RECORD EXCERPTS:
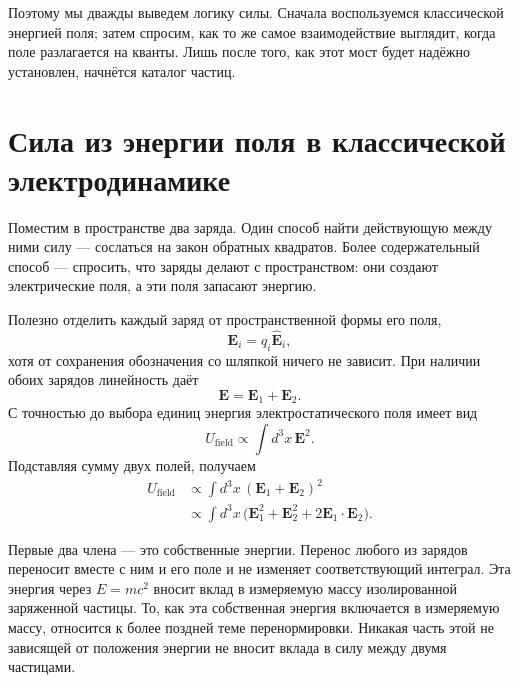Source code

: Поэтому мы дважды выведем логику силы. Сначала воспользуемся классической энергией поля; затем спросим, как то же самое взаимодействие выглядит, когда поле разлагается на кванты. Лишь после того, как этот мост будет надёжно установлен, начнётся каталог частиц.

\section{Сила из энергии поля в классической электродинамике}

Поместим в пространстве два заряда. Один способ найти действующую между ними силу — сослаться на закон обратных квадратов. Более содержательный способ — спросить, что заряды делают с пространством: они создают электрические поля, а эти поля запасают энергию.

Полезно отделить каждый заряд от пространственной формы его поля,
\begin{equation}
\mathbf E_i=q_i\widehat{\mathbf E}_i,
\end{equation}
хотя от сохранения обозначения со шляпкой ничего не зависит. При наличии обоих зарядов линейность даёт
\begin{equation}
\mathbf{E}=\mathbf{E}_1+\mathbf{E}_2.
\end{equation}
С точностью до выбора единиц энергия электростатического поля имеет вид
\begin{equation}
U_{\text{field}}\propto\int d^3x\,\mathbf{E}^2.
\end{equation}
Подставляя сумму двух полей, получаем
\begin{align}
U_{\text{field}}
&\propto\int d^3x\,(\mathbf{E}_1+\mathbf{E}_2)^2 \\
&\propto\int d^3x\,\bigl(\mathbf{E}_1^2+\mathbf{E}_2^2
  +2\mathbf{E}_1\!\cdot\!\mathbf{E}_2\bigr).
\end{align}

Первые два члена — это собственные энергии. Перенос любого из зарядов переносит вместе с ним и его поле и не изменяет соответствующий интеграл. Эта энергия через \(E=mc^2\) вносит вклад в измеряемую массу изолированной заряженной частицы. То, как эта собственная энергия включается в измеряемую массу, относится к более поздней теме перенормировки. Никакая часть этой не зависящей от положения энергии не вносит вклада в силу между двумя частицами.

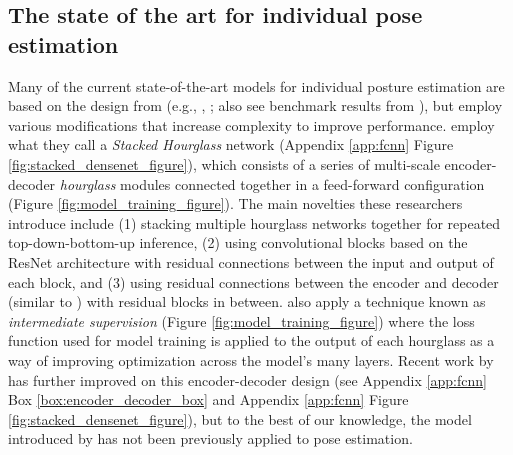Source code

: \documentclass[11pt,a4paper,oneside]{article}
\begin{document}
\begin{appendices}
\label{app:sota}
\subsection{The state of the art for individual pose estimation}
Many of the current state-of-the-art models for individual posture estimation are based on the design from \cite{newell2016} (e.g., \citealt{Ke_2018_ECCV}, 
\citealt{chen2017adversarial}; also see benchmark results from \citealt{andriluka14cvpr}), but employ various modifications that increase complexity to improve performance. \cite{newell2016} employ what they call a \textit{Stacked Hourglass} network (Appendix \ref{app:fcnn} Figure \ref{fig:stacked_densenet_figure}), which consists of a series of multi-scale encoder-decoder \textit{hourglass} modules connected together in a feed-forward configuration (Figure \ref{fig:model_training_figure}). The main novelties these researchers introduce include (1) stacking multiple hourglass networks together for repeated top-down-bottom-up inference, (2) using convolutional blocks based on the ResNet architecture \citep{he2016deep} with residual connections between the input and output of each block, and (3) using residual connections between the encoder and decoder (similar to \citealt{ronneberger2015u}) with residual blocks in between. \cite{newell2016} also apply a technique known as \textit{intermediate supervision} (Figure \ref{fig:model_training_figure}) where the loss function used for model training is applied to the output of each hourglass as a way of improving optimization across the model's many layers. Recent work by \cite{Jegou16} has further improved on this encoder-decoder design (see Appendix \ref{app:fcnn} Box \ref{box:encoder_decoder_box} and Appendix \ref{app:fcnn} Figure \ref{fig:stacked_densenet_figure}), but to the best of our knowledge, the model introduced by \cite{Jegou16} has not been previously applied to pose estimation.



\label{app:overparam}

\end{appendices}
\end{document}
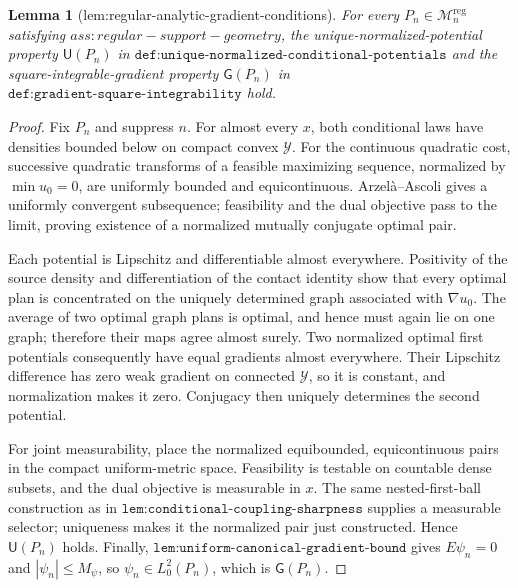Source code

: \documentclass{article}
\newtheorem{lemma}{Lemma}
\begin{document}
\begin{lemma}[lem:regular-analytic-gradient-conditions]\label{lem:regular-analytic-gradient-conditions}
For every \(P_n\in\mathcal M_n^{\mathrm{reg}}\) satisfying \(ass:regular-support-geometry\), the unique-normalized-potential property \(\mathsf U(P_n)\) in \(\texttt{def:unique-normalized-conditional-potentials}\) and the square-integrable-gradient property \(\mathsf G(P_n)\) in \(\texttt{def:gradient-square-integrability}\) hold.
\end{lemma}
\begin{proof}
Fix \(P_n\) and suppress \(n\). For almost every \(x\), both conditional laws have densities bounded below on compact convex \(\mathcal Y\). For the continuous quadratic cost, successive quadratic transforms of a feasible maximizing sequence, normalized by \(\min u_0=0\), are uniformly bounded and equicontinuous. Arzel\`a--Ascoli gives a uniformly convergent subsequence; feasibility and the dual objective pass to the limit, proving existence of a normalized mutually conjugate optimal pair.

Each potential is Lipschitz and differentiable almost everywhere. Positivity of the source density and differentiation of the contact identity show that every optimal plan is concentrated on the uniquely determined graph associated with \(\nabla u_0\). The average of two optimal graph plans is optimal, and hence must again lie on one graph; therefore their maps agree almost surely. Two normalized optimal first potentials consequently have equal gradients almost everywhere. Their Lipschitz difference has zero weak gradient on connected \(\mathcal Y\), so it is constant, and normalization makes it zero. Conjugacy then uniquely determines the second potential.

For joint measurability, place the normalized equibounded, equicontinuous pairs in the compact uniform-metric space. Feasibility is testable on countable dense subsets, and the dual objective is measurable in \(x\). The same nested-first-ball construction as in \(\texttt{lem:conditional-coupling-sharpness}\) supplies a measurable selector; uniqueness makes it the normalized pair just constructed. Hence \(\mathsf U(P_n)\) holds. Finally, \(\texttt{lem:uniform-canonical-gradient-bound}\) gives \(E\psi_n=0\) and \(|\psi_n|\le M_\psi\), so \(\psi_n\in L_0^2(P_n)\), which is \(\mathsf G(P_n)\).
\end{proof}
\end{document}
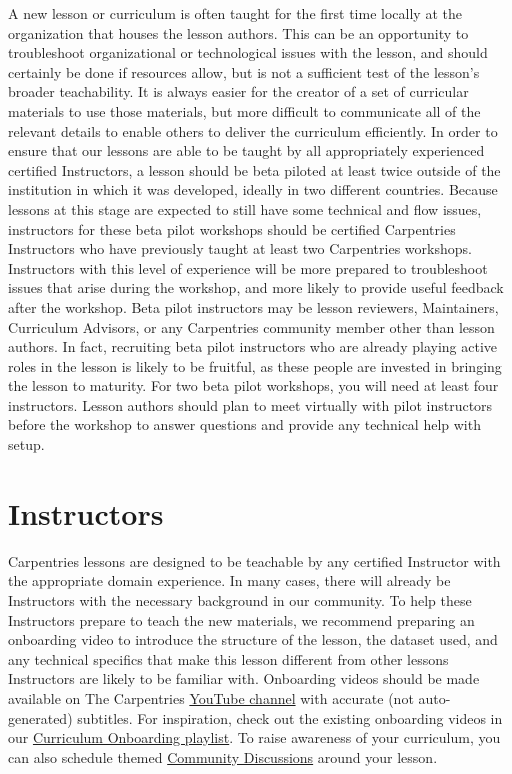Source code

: \documentclass[
]{book}
\begin{document}
A new lesson or curriculum is often taught for the first time locally at
the organization that houses the lesson authors. This can be an opportunity
to troubleshoot organizational or technological issues with the lesson, and
should certainly be done if resources allow, but is
not a sufficient test of the lesson's broader teachability. It is always easier
for the creator of a set of curricular materials to use those materials, but
more difficult to communicate all of the relevant details to enable
others to deliver the curriculum efficiently. In order to ensure
that our lessons are able to be taught by all appropriately experienced
certified Instructors, a lesson should be beta piloted at least twice outside of the institution
in which it was developed, ideally in two different countries. Because lessons at this stage are
expected to still have some technical and flow issues, instructors for these beta pilot
workshops should be certified Carpentries Instructors who have previously taught at least two
Carpentries workshops. Instructors with this level of experience will be more prepared to troubleshoot
issues that arise during the workshop, and more likely to provide useful feedback after the workshop.
Beta pilot instructors may be lesson reviewers,
Maintainers, Curriculum Advisors, or any Carpentries community member other than
lesson authors. In fact, recruiting beta pilot instructors who are already playing active roles
in the lesson is likely to be fruitful,
as these people are invested in bringing the lesson
to maturity. For two beta pilot workshops, you will need at least four instructors. Lesson
authors should plan to meet virtually with pilot instructors before the workshop to
answer questions and provide any technical help with setup.

\hypertarget{instructors}{%
\section{Instructors}\label{instructors}}

Carpentries lessons are designed to be teachable by any certified Instructor with the
appropriate domain experience. In many cases, there will already be Instructors with
the necessary background in our community. To help these Instructors prepare to teach
the new materials, we recommend preparing an onboarding video to introduce the
structure of the lesson, the dataset used, and any technical specifics that make
this lesson different from other lessons Instructors are likely to be familiar with.
Onboarding videos should be made available on The Carpentries \href{https://www.youtube.com/c/thecarpentries}{YouTube channel}
with accurate (not auto-generated) subtitles. For inspiration,
check out the existing onboarding videos in our \href{https://www.youtube.com/watch?v=zgdutO5tejo\&list=PLXLapl_LKb4e73Vf2e3rS2q2TDJ7oh_DX}{Curriculum Onboarding playlist}. To raise awareness of your curriculum,
you can also schedule themed \href{https://pad.carpentries.org/community-discussions}{Community Discussions} around your lesson.
\end{document}
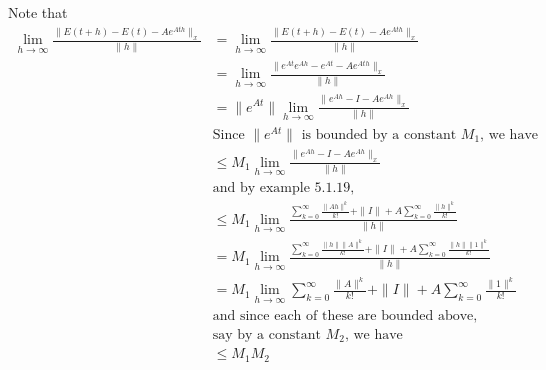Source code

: \documentclass[letterpaper,12pt]{article}
\theoremstyle{definition}
\begin{document}
Note that
\begin{align*}
    \lim_{h \to \infty} \frac{\|E(t+h) - E(t) - Ae^{Ath}\|_x}{\|h\|} &= \lim_{h \to \infty} \frac{\|E(t+h) - E(t) - Ae^{Ath}\|_x}{\|h\|} \\
    &= \lim_{h \to \infty} \frac{\|e^{At}e^{Ah} - e^{At}- Ae^{Ath}\|_x}{\|h\|} \\
    &=\|e^{At}\| \lim_{h \to \infty} \frac{\|e^{Ah} - I - Ae^{Ah}\|_x}{\|h\|} \\
    &\text{Since $\|e^{At}\|$ is bounded by a constant $M_1$, we have} \\
    &\leq M_1 \lim_{h \to \infty} \frac{\|e^{Ah} - I - Ae^{Ah}\|_x}{\|h\|} \\
    &\text{and by example 5.1.19,}\\
    &\leq M_1 \lim_{h \to \infty} \frac{\sum^{\infty}_{k = 0} \frac{\|Ah\|^k}{k!}  + \|I\| + A \sum^{\infty}_{k = 0} \frac{\|h\|^k}{k!}}{\|h\|} \\
    &= M_1 \lim_{h \to \infty} \frac{\sum^{\infty}_{k = 0} \frac{\|h\|\|A\|^k}{k!}  + \|I\| + A \sum^{\infty}_{k = 0} \frac{\|h\|\|1\|^k}{k!}}{\|h\|} \\
    &= M_1 \lim_{h \to \infty} \sum^{\infty}_{k = 0} \frac{\|A\|^k}{k!}  + \|I\| + A \sum^{\infty}_{k = 0} \frac{\|1\|^k}{k!} \\
    &\text{and since each of these are bounded above,}\\&\text{say by a constant $M_2$, we have}\\
    &\leq M_1 M_2 
\end{align*}
\end{document}
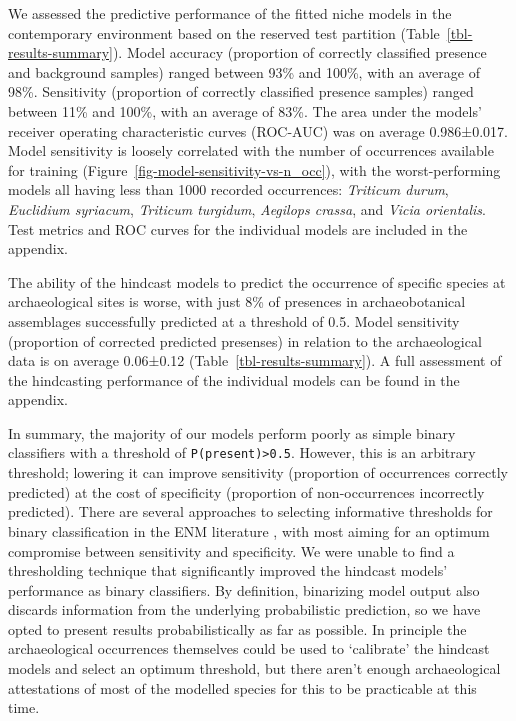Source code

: \documentclass[
  authoryear,
  preprint]{elsarticle}
\begin{document}
We assessed the predictive performance of the fitted niche models in the
contemporary environment based on the reserved test partition
(Table~\ref{tbl-results-summary}). Model accuracy (proportion of
correctly classified presence and background samples) ranged between
93\% and 100\%, with an average of 98\%. Sensitivity (proportion of
correctly classified presence samples) ranged between 11\% and 100\%,
with an average of 83\%. The area under the models' receiver operating
characteristic curves (ROC-AUC) was on average 0.986±0.017. Model
sensitivity is loosely correlated with the number of occurrences
available for training (Figure~\ref{fig-model-sensitivity-vs-n_occ}),
with the worst-performing models all having less than 1000 recorded
occurrences: \emph{Triticum durum}, \emph{Euclidium syriacum},
\emph{Triticum turgidum}, \emph{Aegilops crassa}, and \emph{Vicia
orientalis}. Test metrics and ROC curves for the individual models are
included in the appendix.

The ability of the hindcast models to predict the occurrence of specific
species at archaeological sites is worse, with just 8\% of presences in
archaeobotanical assemblages successfully predicted at a threshold of
0.5. Model sensitivity (proportion of corrected predicted presenses) in
relation to the archaeological data is on average 0.06±0.12
(Table~\ref{tbl-results-summary}). A full assessment of the hindcasting
performance of the individual models can be found in the appendix.

In summary, the majority of our models perform poorly as simple binary
classifiers with a threshold of \texttt{P(present)\textgreater{}0.5}.
However, this is an arbitrary threshold; lowering it can improve
sensitivity (proportion of occurrences correctly predicted) at the cost
of specificity (proportion of non-occurrences incorrectly predicted).
There are several approaches to selecting informative thresholds for
binary classification in the ENM literature
\citep{LiuEtAl2005, LiuEtAl2013, LiuEtAl2015}, with most aiming for an
optimum compromise between sensitivity and specificity. We were unable
to find a thresholding technique that significantly improved the
hindcast models' performance as binary classifiers. By definition,
binarizing model output also discards information from the underlying
probabilistic prediction, so we have opted to present results
probabilistically as far as possible. In principle the archaeological
occurrences themselves could be used to `calibrate' the hindcast models
and select an optimum threshold, but there aren't enough archaeological
attestations of most of the modelled species for this to be practicable
at this time.
\end{document}
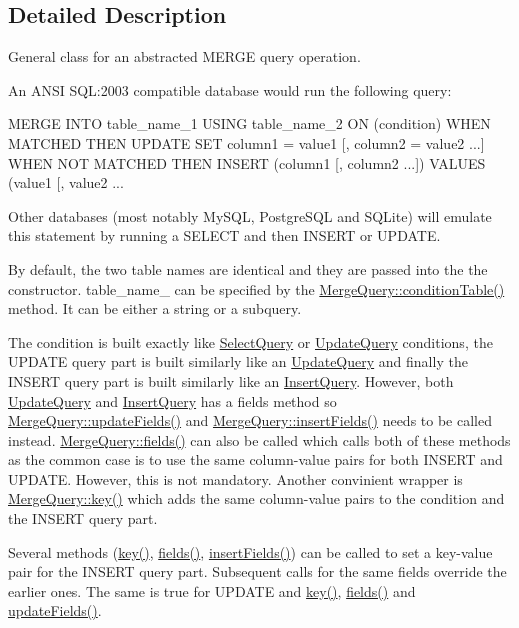 \subsection{Detailed Description}
General class for an abstracted MERGE query operation.

An ANSI SQL:2003 compatible database would run the following query:


\begin{DoxyCode}
 MERGE INTO table_name_1 USING table_name_2 ON (condition)
   WHEN MATCHED THEN
   UPDATE SET column1 = value1 [, column2 = value2 ...]
   WHEN NOT MATCHED THEN
   INSERT (column1 [, column2 ...]) VALUES (value1 [, value2 ...
\end{DoxyCode}


Other databases (most notably MySQL, PostgreSQL and SQLite) will emulate this statement by running a SELECT and then INSERT or UPDATE.

By default, the two table names are identical and they are passed into the the constructor. table\_\-name\_ can be specified by the \hyperlink{classMergeQuery_a0dbb5c2ac711fede2344a02cc49b0efb}{MergeQuery::conditionTable()} method. It can be either a string or a subquery.

The condition is built exactly like \hyperlink{classSelectQuery}{SelectQuery} or \hyperlink{classUpdateQuery}{UpdateQuery} conditions, the UPDATE query part is built similarly like an \hyperlink{classUpdateQuery}{UpdateQuery} and finally the INSERT query part is built similarly like an \hyperlink{classInsertQuery}{InsertQuery}. However, both \hyperlink{classUpdateQuery}{UpdateQuery} and \hyperlink{classInsertQuery}{InsertQuery} has a fields method so \hyperlink{classMergeQuery_ad5b51b48eaec3821181cf8e6c09bf29e}{MergeQuery::updateFields()} and \hyperlink{classMergeQuery_a1c1fef20258dad469a0853fdaddaae4e}{MergeQuery::insertFields()} needs to be called instead. \hyperlink{classMergeQuery_ae58f2865c72dfc4c310ec4c17fd4e72d}{MergeQuery::fields()} can also be called which calls both of these methods as the common case is to use the same column-\/value pairs for both INSERT and UPDATE. However, this is not mandatory. Another convinient wrapper is \hyperlink{classMergeQuery_aa34f8ac97b0571d49fbc20557dfce97b}{MergeQuery::key()} which adds the same column-\/value pairs to the condition and the INSERT query part.

Several methods (\hyperlink{classMergeQuery_aa34f8ac97b0571d49fbc20557dfce97b}{key()}, \hyperlink{classMergeQuery_ae58f2865c72dfc4c310ec4c17fd4e72d}{fields()}, \hyperlink{classMergeQuery_a1c1fef20258dad469a0853fdaddaae4e}{insertFields()}) can be called to set a key-\/value pair for the INSERT query part. Subsequent calls for the same fields override the earlier ones. The same is true for UPDATE and \hyperlink{classMergeQuery_aa34f8ac97b0571d49fbc20557dfce97b}{key()}, \hyperlink{classMergeQuery_ae58f2865c72dfc4c310ec4c17fd4e72d}{fields()} and \hyperlink{classMergeQuery_ad5b51b48eaec3821181cf8e6c09bf29e}{updateFields()}. 

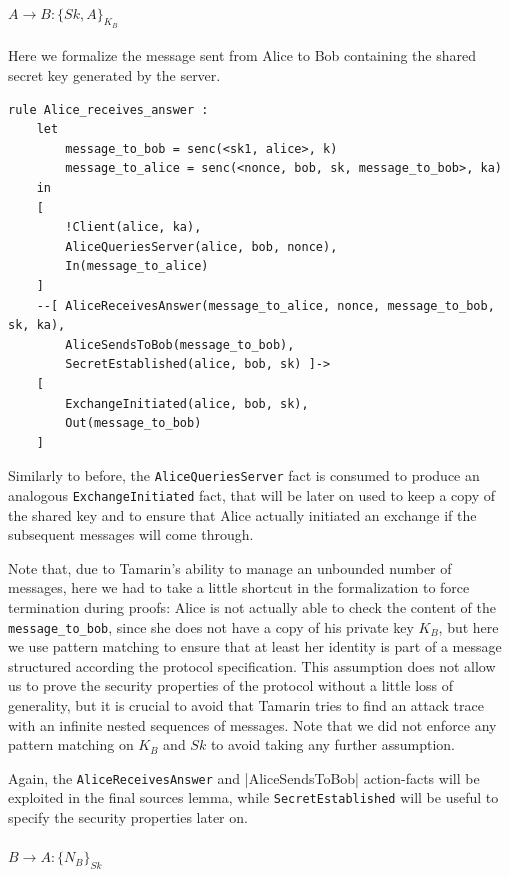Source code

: \documentclass[fleqn,10pt]{SelfArx} %
\begin{document}
\paragraph{$A \to B: \{Sk, A\}_{K_B}$}

Here we formalize the message sent from Alice to Bob containing the shared secret key generated by the server.

\begin{lstlisting}[language=Tamarin]
rule Alice_receives_answer :
    let
        message_to_bob = senc(<sk1, alice>, k)
        message_to_alice = senc(<nonce, bob, sk, message_to_bob>, ka)
    in
    [
        !Client(alice, ka),
        AliceQueriesServer(alice, bob, nonce),
        In(message_to_alice)
    ]
    --[ AliceReceivesAnswer(message_to_alice, nonce, message_to_bob, sk, ka),
        AliceSendsToBob(message_to_bob),
        SecretEstablished(alice, bob, sk) ]->
    [
        ExchangeInitiated(alice, bob, sk),
        Out(message_to_bob)
    ]
\end{lstlisting}

Similarly to before, the \lstinline|AliceQueriesServer| fact is consumed to produce an analogous \lstinline|ExchangeInitiated| fact, that will be later on used to keep a copy of the shared key and to ensure that Alice actually initiated an exchange if the subsequent messages will come through.

Note that, due to Tamarin's ability to manage an unbounded number of messages, here we had to take a little shortcut in the formalization to force termination during proofs: Alice is not actually able to check the content of the \lstinline|message_to_bob|, since she does not have a copy of his private key $K_B$, but here we use pattern matching to ensure that at least her identity is part of a message structured according the protocol specification. This assumption does not allow us to prove the security properties of the protocol without a little loss of generality, but it is crucial to avoid that Tamarin tries to find an attack trace with an infinite nested sequences of messages. Note that we did not enforce any pattern matching on $K_B$ and $Sk$ to avoid taking any further assumption.

Again, the \lstinline|AliceReceivesAnswer| and |AliceSendsToBob| action-facts will be exploited in the final sources lemma, while \lstinline|SecretEstablished| will be useful to specify the security properties later on.

\paragraph{$B \to A: \{N_B\}_{Sk}$}
\end{document}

WHAT YOU SHOULD DO: Going through the listing above, copy out every line that has the string "taught".

ANSWER BELOW:
A new lesson or curriculum is often taught for the first time locally at
that our lessons are able to be taught by all appropriately experienced
workshops should be certified Carpentries Instructors who have previously taught at least two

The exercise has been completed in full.